Content-Based Regulation
Regulation applicable to a particular speech because of the topic discussed or the idea or message expressed.
Test for Content based restrictions: Content based regulations are presumed to be invalid unless the government meets the strict scrutiny test.
Content-Neutral
Content-neutral regulation must pass intermediate scrutiny. The government has the burden of proof and must prove:
- The law advances a significant government interest, and
- The means are narrowly tailored.
- The law leaves open alternative channels for communicating the information.
Government as a speaker
When the government is a speaker, the First Amendment does not apply to it.
The government can engage in content-based choices when it is acting as the speaker (It can favor a position). (Note: License plates are a form of government speech).
Prior Restraint: Licensing
Criteria that must be met for licensing to be constitutional:
- There must be an important reason for the licensing.
- There must be clear criteria leaving almost no discretion to the licensing authority.
- There must be procedural protections (Prompt decision making, as to whether the speech will be allowed; Adversarial hearings before speech is prevented, and; Judicial Review.
Imminent lawless action test
Under the First and Fourteenth Amendments, a state may only regulate speech that advocates violence if the speech is intended and likely to incite imminent illegal activity. 3 Elements:
- Intent to incite illegal action
- The imminence of the illegal action, and
- Likelihood of actual incitement.
True Threats
True threats are unprotected by the First Amendment and can be criminalized.

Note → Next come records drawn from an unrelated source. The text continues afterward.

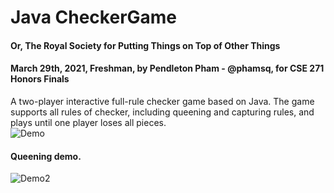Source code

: # Java CheckerGame
#### Or, The Royal Society for Putting Things on Top of Other Things

#### March 29th, 2021, Freshman, by Pendleton Pham - @phamsq, for CSE 271 Honors Finals

A two-player interactive full-rule checker game based on Java. The game supports all rules of 
checker, including queening and capturing rules, and plays until one player loses all pieces.
<br>
![Demo](./demo.gif)
<br>
#### Queening demo.
![Demo2](./demo2.gif)





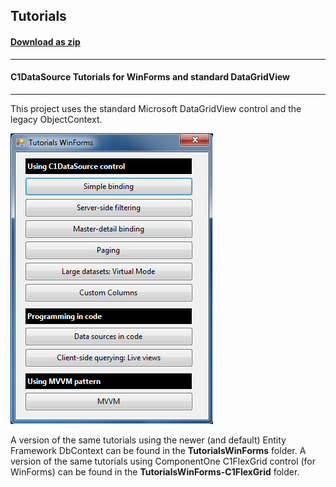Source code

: ## Tutorials
#### [Download as zip](https://grapecity.github.io/DownGit/#/home?url=https://github.com/GrapeCity/ComponentOne-WinForms-Samples/tree/master/NetFramework\DataSource\CS\TutorialsWinForms-ObjectContext)
____
#### C1DataSource Tutorials for WinForms and standard DataGridView
____
This project uses the standard Microsoft DataGridView control and the legacy ObjectContext.

![screenshot](screenshot.png)

A version of the same tutorials using the newer (and default) Entity Framework DbContext can be found in the **TutorialsWinForms** folder.
A version of the same tutorials using ComponentOne C1FlexGrid control (for WinForms) can be found in the **TutorialsWinForms-C1FlexGrid** folder.
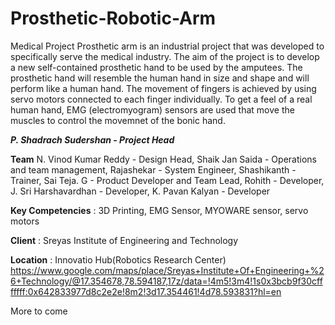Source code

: # Prosthetic-Robotic-Arm
Medical Project
Prosthetic arm is an industrial project that was developed to specifically serve the medical industry. The aim of the project is to develop a new self-contained prosthetic hand to be used by the amputees. The prosthetic hand will resemble the human hand in size and shape and will perform like a human hand. The movement of fingers is achieved by using servo motors connected to each finger individually. To get a feel of a real human hand, EMG (electromyogram) sensors are used that move the muscles to control the movemnet of the bonic hand. 

_**P. Shadrach Sudershan - Project Head**_

**Team**
N. Vinod Kumar Reddy - Design Head, 
Shaik Jan Saida - Operations and team management,
Rajashekar - System Engineer,
Shashikanth - Trainer,
Sai Teja. G - Product Developer and Team Lead, 
Rohith - Developer, 
J. Sri Harshavardhan - Developer, 
K. Pavan Kalyan - Developer

**Key Competencies** : 3D Printing, EMG Sensor, MYOWARE sensor, servo motors

**Client** : Sreyas Institute of Engineering and Technology

**Location** : Innovatio Hub(Robotics Research Center)
https://www.google.com/maps/place/Sreyas+Institute+Of+Engineering+%26+Technology/@17.354678,78.594187,17z/data=!4m5!3m4!1s0x3bcb9f30cfffffff:0x642833977d8c2e2e!8m2!3d17.354461!4d78.593831?hl=en

More to come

Occurs when an individual communicates to a particular individual or group of individuals a serious expression of an intent to commit an act of unlawful violence against them.
Requirements:
- There must be a specific target,
- Intent to threaten that person, and
- Targeted person needs to know of the threat and feel threatened.
Non-Protected Speech
- Incitement of illegal activity.
- Fighting words.
- True Threats
- Obscenity
- Child pornography.
Less-Protected Speech
- Defamation
- Commercial speech
- Sexually oriented speech.
Symbolic Speech
When conduct is communicative. Factors to determine when conduct is communicative:
- Intent to convey a message
- Likelihood that the message would be understood by those receiving it.
Examples: Wearing an armband, flag burning, nude dancing, spending money on a political campaign.